Your job is to report every line of the entries that has "width".

Pictures paired with source code:
⟨

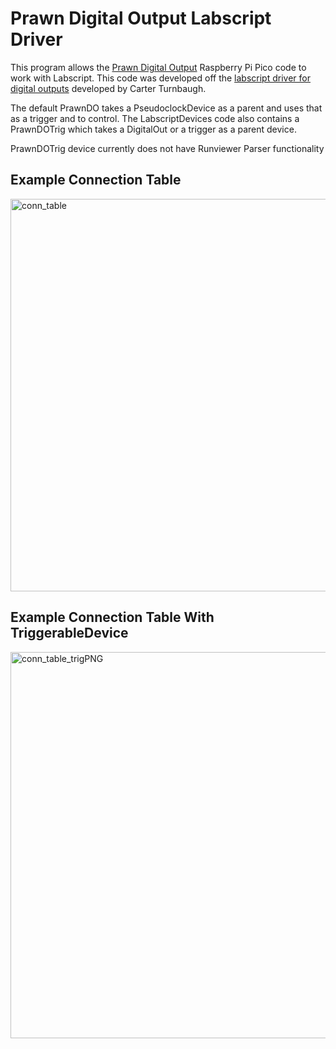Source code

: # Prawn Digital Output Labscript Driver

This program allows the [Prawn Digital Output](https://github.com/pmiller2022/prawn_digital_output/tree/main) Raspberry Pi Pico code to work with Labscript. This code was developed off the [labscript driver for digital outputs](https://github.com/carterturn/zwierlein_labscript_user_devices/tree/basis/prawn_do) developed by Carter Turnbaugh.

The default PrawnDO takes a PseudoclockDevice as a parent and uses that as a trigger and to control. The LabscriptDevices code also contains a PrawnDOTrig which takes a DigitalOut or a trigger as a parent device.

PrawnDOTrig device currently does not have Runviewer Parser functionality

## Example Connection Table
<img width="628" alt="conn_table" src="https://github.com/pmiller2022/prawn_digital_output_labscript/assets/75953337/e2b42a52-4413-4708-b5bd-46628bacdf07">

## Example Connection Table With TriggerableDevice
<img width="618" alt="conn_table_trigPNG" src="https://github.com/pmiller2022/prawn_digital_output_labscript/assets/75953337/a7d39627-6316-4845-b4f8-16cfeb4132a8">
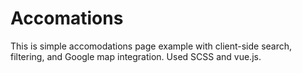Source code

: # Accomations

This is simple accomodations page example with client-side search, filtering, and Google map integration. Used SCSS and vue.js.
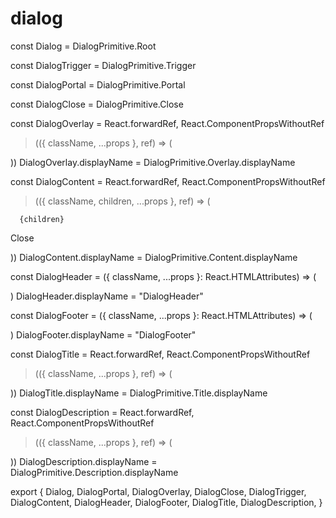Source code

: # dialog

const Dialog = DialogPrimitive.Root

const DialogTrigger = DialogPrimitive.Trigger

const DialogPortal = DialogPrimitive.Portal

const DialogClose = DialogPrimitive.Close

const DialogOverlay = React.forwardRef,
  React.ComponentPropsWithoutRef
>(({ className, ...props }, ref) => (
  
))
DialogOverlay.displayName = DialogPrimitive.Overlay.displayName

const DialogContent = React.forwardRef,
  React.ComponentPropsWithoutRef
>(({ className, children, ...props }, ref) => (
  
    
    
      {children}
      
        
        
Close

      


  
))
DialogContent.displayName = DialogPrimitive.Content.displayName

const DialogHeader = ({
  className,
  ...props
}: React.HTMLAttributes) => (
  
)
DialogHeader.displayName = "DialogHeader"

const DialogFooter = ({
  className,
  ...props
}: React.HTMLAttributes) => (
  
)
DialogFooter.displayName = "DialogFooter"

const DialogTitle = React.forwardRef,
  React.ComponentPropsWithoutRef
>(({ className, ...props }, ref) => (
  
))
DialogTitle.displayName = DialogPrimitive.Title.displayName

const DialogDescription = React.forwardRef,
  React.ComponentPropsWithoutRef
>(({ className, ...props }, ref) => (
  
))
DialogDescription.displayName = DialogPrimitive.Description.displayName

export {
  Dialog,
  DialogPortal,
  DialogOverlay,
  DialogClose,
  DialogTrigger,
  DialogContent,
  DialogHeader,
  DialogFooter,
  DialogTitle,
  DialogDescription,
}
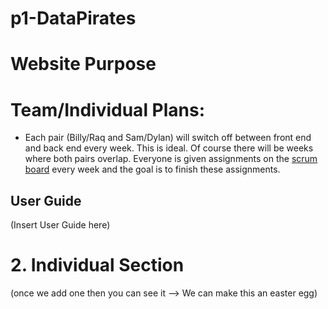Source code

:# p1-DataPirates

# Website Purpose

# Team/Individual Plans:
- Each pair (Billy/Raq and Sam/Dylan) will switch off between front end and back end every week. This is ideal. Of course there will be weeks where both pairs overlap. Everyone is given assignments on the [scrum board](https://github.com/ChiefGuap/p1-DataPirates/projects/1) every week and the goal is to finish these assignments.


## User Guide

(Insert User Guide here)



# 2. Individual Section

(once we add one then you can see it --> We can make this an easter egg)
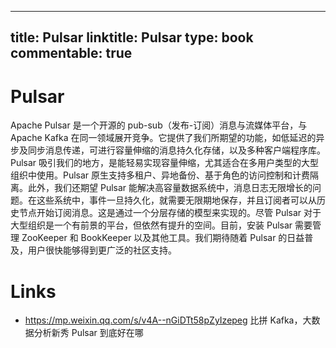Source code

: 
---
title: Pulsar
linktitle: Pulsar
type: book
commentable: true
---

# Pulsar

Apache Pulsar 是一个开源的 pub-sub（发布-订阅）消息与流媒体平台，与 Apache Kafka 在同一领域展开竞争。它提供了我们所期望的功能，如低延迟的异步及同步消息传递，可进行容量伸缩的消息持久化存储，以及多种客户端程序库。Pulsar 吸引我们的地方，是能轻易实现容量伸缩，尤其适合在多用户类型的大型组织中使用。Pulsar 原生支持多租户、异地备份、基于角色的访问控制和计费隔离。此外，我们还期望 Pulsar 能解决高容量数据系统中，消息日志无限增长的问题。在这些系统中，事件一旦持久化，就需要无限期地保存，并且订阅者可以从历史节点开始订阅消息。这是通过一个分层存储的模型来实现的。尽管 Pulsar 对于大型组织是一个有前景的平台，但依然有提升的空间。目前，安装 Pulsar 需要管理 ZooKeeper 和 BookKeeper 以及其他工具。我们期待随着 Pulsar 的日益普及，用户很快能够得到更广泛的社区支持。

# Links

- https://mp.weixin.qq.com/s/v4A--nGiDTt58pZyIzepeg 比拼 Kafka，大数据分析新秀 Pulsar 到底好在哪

⟩

* **Task output**:
<img width="628" alt="conn_table" src="https://github.com/pmiller2022/prawn_digital_output_labscript/assets/75953337/e2b42a52-4413-4708-b5bd-46628bacdf07">
<img width="618" alt="conn_table_trigPNG" src="https://github.com/pmiller2022/prawn_digital_output_labscript/assets/75953337/a7d39627-6316-4845-b4f8-16cfeb4132a8">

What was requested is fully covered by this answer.